After reading GH, I subjected my long-suffering husband (not for the first time) to a lengthy interrogation about “the male experience” and (naturally) was answered in monosyllables. What I appreciated most in the book was the evocation of Eros as a destructive god who arrives without warning. The pathos of the idea that intense attraction does not occur in the absence of the possibility that lover and the beloved may do each other grave harm. And love as a physical illness, that very Greek idea. Shivering and sweating, like the poetess Sappho beholding her beloved, poor Charlie never quite knew what hit him. All he wanted was to lounge in bed for hours with Viola, drinking wine, telling her his stuff and listening to hers, making love to her over and over.

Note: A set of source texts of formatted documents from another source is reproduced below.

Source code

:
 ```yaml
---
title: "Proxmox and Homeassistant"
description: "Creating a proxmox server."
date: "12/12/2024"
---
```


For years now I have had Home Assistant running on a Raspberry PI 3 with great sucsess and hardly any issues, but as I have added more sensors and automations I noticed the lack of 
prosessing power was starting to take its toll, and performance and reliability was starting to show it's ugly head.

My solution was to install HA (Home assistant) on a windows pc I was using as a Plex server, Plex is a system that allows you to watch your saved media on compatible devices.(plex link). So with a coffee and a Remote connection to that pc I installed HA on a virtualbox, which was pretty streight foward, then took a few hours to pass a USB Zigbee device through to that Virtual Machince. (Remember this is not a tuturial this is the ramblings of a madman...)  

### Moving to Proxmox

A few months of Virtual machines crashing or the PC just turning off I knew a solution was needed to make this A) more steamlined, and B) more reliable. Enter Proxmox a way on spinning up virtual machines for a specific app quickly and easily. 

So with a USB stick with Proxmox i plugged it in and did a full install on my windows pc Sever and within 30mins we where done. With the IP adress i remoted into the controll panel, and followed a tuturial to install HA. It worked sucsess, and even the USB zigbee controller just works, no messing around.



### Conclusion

Alas, his days of wine and violets were all too brief.

He strikes the reader as an intelligent man, with a gentle wit, and he’s good at his job as a solicitor (at least until the strain of his crumbling relationship with Viola starts to tell on him). But in spite of his ability to “go for the jugular” as many of his clients require, he possesses a certain vulnerability that lends him appeal. Like a large friendly dog with a slight drool, he’s willing to take whatever handouts Viola is in the mood to dispense. And he doesn’t understand it, not really, when he gets kicked hard, and has to watch other canines nosing around her, and –-outrageously!— being welcomed. So he snarls a little. But not at her, never at Her, the object of his desire and devotion.

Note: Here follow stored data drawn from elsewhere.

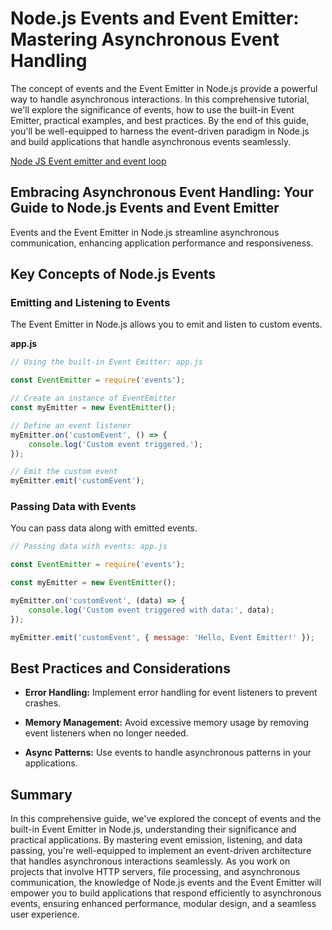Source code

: # Node.js Events and Event Emitter: Mastering Asynchronous Event Handling

The concept of events and the Event Emitter in Node.js provide a powerful way to handle asynchronous interactions. In this comprehensive tutorial, we'll explore the significance of events, how to use the built-in Event Emitter, practical examples, and best practices. By the end of this guide, you'll be well-equipped to harness the event-driven paradigm in Node.js and build applications that handle asynchronous events seamlessly.

[Node JS Event emitter and event loop](../Assets/event_loop.jpg)

## Embracing Asynchronous Event Handling: Your Guide to Node.js Events and Event Emitter

Events and the Event Emitter in Node.js streamline asynchronous communication, enhancing application performance and responsiveness.

## Key Concepts of Node.js Events

### Emitting and Listening to Events

The Event Emitter in Node.js allows you to emit and listen to custom events.

**app.js**

```javascript
// Using the built-in Event Emitter: app.js

const EventEmitter = require('events');

// Create an instance of EventEmitter
const myEmitter = new EventEmitter();

// Define an event listener
myEmitter.on('customEvent', () => {
    console.log('Custom event triggered.');
});

// Emit the custom event
myEmitter.emit('customEvent');
```

### Passing Data with Events

You can pass data along with emitted events.

```javascript
// Passing data with events: app.js

const EventEmitter = require('events');

const myEmitter = new EventEmitter();

myEmitter.on('customEvent', (data) => {
    console.log('Custom event triggered with data:', data);
});

myEmitter.emit('customEvent', { message: 'Hello, Event Emitter!' });
```

## Best Practices and Considerations

- **Error Handling:** Implement error handling for event listeners to prevent crashes.

- **Memory Management:** Avoid excessive memory usage by removing event listeners when no longer needed.

- **Async Patterns:** Use events to handle asynchronous patterns in your applications.

## Summary

In this comprehensive guide, we've explored the concept of events and the built-in Event Emitter in Node.js, understanding their significance and practical applications. By mastering event emission, listening, and data passing, you're well-equipped to implement an event-driven architecture that handles asynchronous interactions seamlessly. As you work on projects that involve HTTP servers, file processing, and asynchronous communication, the knowledge of Node.js events and the Event Emitter will empower you to build applications that respond efficiently to asynchronous events, ensuring enhanced performance, modular design, and a seamless user experience.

Once again, Viola reminded me of the powerful women of Latin love poetry, Lesbia or Cynthia. They took all the lovers they wanted and felt plenty of sexual passion for them, but no particular need to be faithful. In other words, they acted like stereotypical men. Viola never hides the fact that she uses men, or that she feels free to sleep with whomever she wishes, whenever she wishes. Charlie has no choice but to accept this, and to get hurt.

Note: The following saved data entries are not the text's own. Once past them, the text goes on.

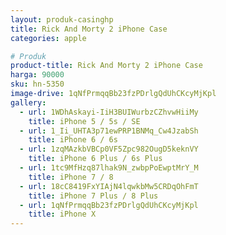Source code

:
 ```yaml
---
layout: produk-casinghp
title: Rick And Morty 2 iPhone Case
categories: apple

# Produk
product-title: Rick And Morty 2 iPhone Case
harga: 90000
sku: hn-5350
image-drive: 1qNfPrmqqBb23fzPDrlgQdUhCKcyMjKpl
gallery:
  - url: 1WDhAskayi-IiH3BUIWurbzCZhvwHiiMy
    title: iPhone 5 / 5s / SE
  - url: 1_Ii_UHTA3p71ewPRP1BNMq_Cw4JzabSh
    title: iPhone 6 / 6s
  - url: 1zqMAzkbVBCp0VF5Zpc982OugD5keknVY
    title: iPhone 6 Plus / 6s Plus
  - url: 1tc9MfHzq87lhak9N_zwbpPoEwptMrY_M
    title: iPhone 7 / 8
  - url: 18cC8419FxYIAjN4lqwkbMw5CRDqOhFmT
    title: iPhone 7 Plus / 8 Plus
  - url: 1qNfPrmqqBb23fzPDrlgQdUhCKcyMjKpl
    title: iPhone X
---
```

Probably there are other books that successfully tackle this subject matter, but I haven’t run across them, other than Lolita, which is my favorite novel. (I felt a frisson of Nabokov when Charlie described his fascination with the soft, dark, downy hairs on Viola’s forearms, and his desire to tenderly superintend the tanning of her skin.) I briefly tried dipping into the American novelists of the 60s who were celebrated for their explicit descriptions of male sexuality. Roth, Mailer, Bellow. It was like being slapped in the face. Their narrators can’t really engage with a woman as a fellow human being. They were like a bunch of Aristotles in that respect, but angrier and hornier. Updike is slightly more humane, I think.

There’s a bit in Getting Hurt where Charlie suddenly says to the reader, Yes, I think you’re really there. It took my breath away. For a split second, it felt as though I was sharing a bottle of wine with Charlie, listening to his stuff. I like to think that he eventually got over Viola and met someone who could do him harm, if she chose… but didn’t. And that they adopted several cats from the local animal shelter.